Bestselling author and singer-songwriter of US indie band Mountain Goats John Darnielle has created a thorough investigator, convinced that the only way he can really work out what happened is to move into the house in which the murder took place years earlier.
The book is being marketed as a horror story, though it reads just as convincingly as an ordinary crime thriller.
The White Witch murder was particularly gruesome, involving the dismembering of the two high school seniors who were the victims. The killer was their teacher, a popular member of their school staff who had paid particular attention to the work and future of one of the victims. She was obviously demonised in the media when the story came out and in his writing of what happened Chandler concentrates on presenting the perpetrator as human.
Many years later, while he is working on the Devil House story, the mother of one of the victims of the White Witch killing gets in touch with him to say that he had been unfair on her son and explains to him what the events did to her and her family. This seems to have an effect on how he will deal with other killing.
So, what we have here are two brutal murders, the story of each forming interlocking sections of the narrative. It seems that the book is being marketed as a horror story, with implications of satanism, though it reads just as convincingly as an ordinary crime thriller. The victims in the second case are the landlady of the house in which the killing happens and a man come to look it over with the intention of buying.
The problem is that the house was previously a porn outlet - this was in the days before the internet made such places redundant.
The landlady kept increasing the rent until the proprietor closed the door, leaving behind the various videos and magazines expected in such places. It was then occupied at evenings and weekends by some kids from the local high school. They are artistic and not really interested in porn, but used the various images in the products of the store to create an impression of a place with devil worship of some kind.

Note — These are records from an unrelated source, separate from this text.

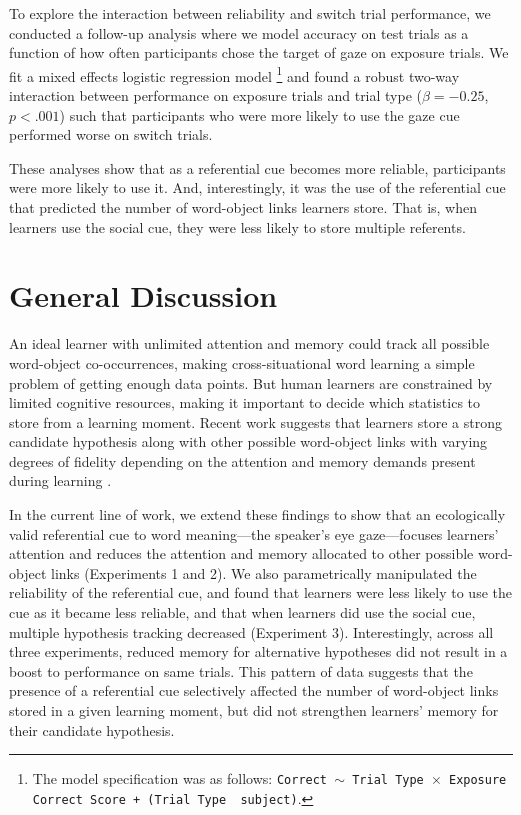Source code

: \documentclass[10pt,letterpaper]{article}
\begin{document}
To explore the interaction between reliability and switch trial performance, we conducted a follow-up analysis where we model accuracy on test trials as a function of how often participants chose the target of gaze on exposure trials. We fit a mixed effects logistic regression model \footnote{The model specification was as follows: \texttt{Correct $\sim$ Trial Type~$\times$~Exposure Correct Score + (Trial Type \textbar~subject)}.} and found a robust two-way interaction between performance on exposure trials and trial type ($\beta= -0.25$, $p<.001$) such that participants who were more likely to use the gaze cue performed worse on switch trials. 

These analyses show that as a referential cue becomes more reliable, participants were more likely to use it. And, interestingly, it was the use of the referential cue that predicted the number of word-object links learners store. That is, when learners use the social cue, they were less likely to store multiple referents. 

\section{General Discussion}

An ideal learner with unlimited attention and memory could track all possible word-object co-occurrences, making cross-situational word learning a simple problem of getting enough data points. But human learners are constrained by limited cognitive resources, making it important to decide which statistics to store from a learning moment. Recent work suggests that learners store a strong candidate hypothesis along with other possible word-object links with varying degrees of fidelity depending on the attention and memory demands present during learning \cite{yurovsky2014algorithmic}. 

In the current line of work, we extend these findings to show that an ecologically valid referential cue to word meaning---the speaker's eye gaze---focuses learners' attention and reduces the attention and memory allocated to other possible word-object links (Experiments 1 and 2). We also parametrically manipulated the reliability of the referential cue, and found that learners were less likely to use the cue as it became less reliable, and that when learners did use the social cue, multiple hypothesis tracking decreased (Experiment 3). Interestingly, across all three experiments, reduced memory for alternative hypotheses did not result in a boost to performance on same trials. This pattern of data suggests that the presence of a referential cue selectively affected the number of word-object links stored in a given learning moment, but did not strengthen learners' memory for their candidate hypothesis. 
\end{document}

So when the landlady and her potential client are found dead - killed by a sword - the media delight in telling their own version of what happened, the more gruesome the better. The book tells who the killer was, but then seems to back-pedal towards the end, so that the reader is not quite sure.
The setting for the story is the San Francisco Bay area, in particular the town of Milpitas, too small to have a fully-functioning police investigating unit. The writing is polished, and once you are through slow-moving and not obviously relevant opening pages, you will be hooked.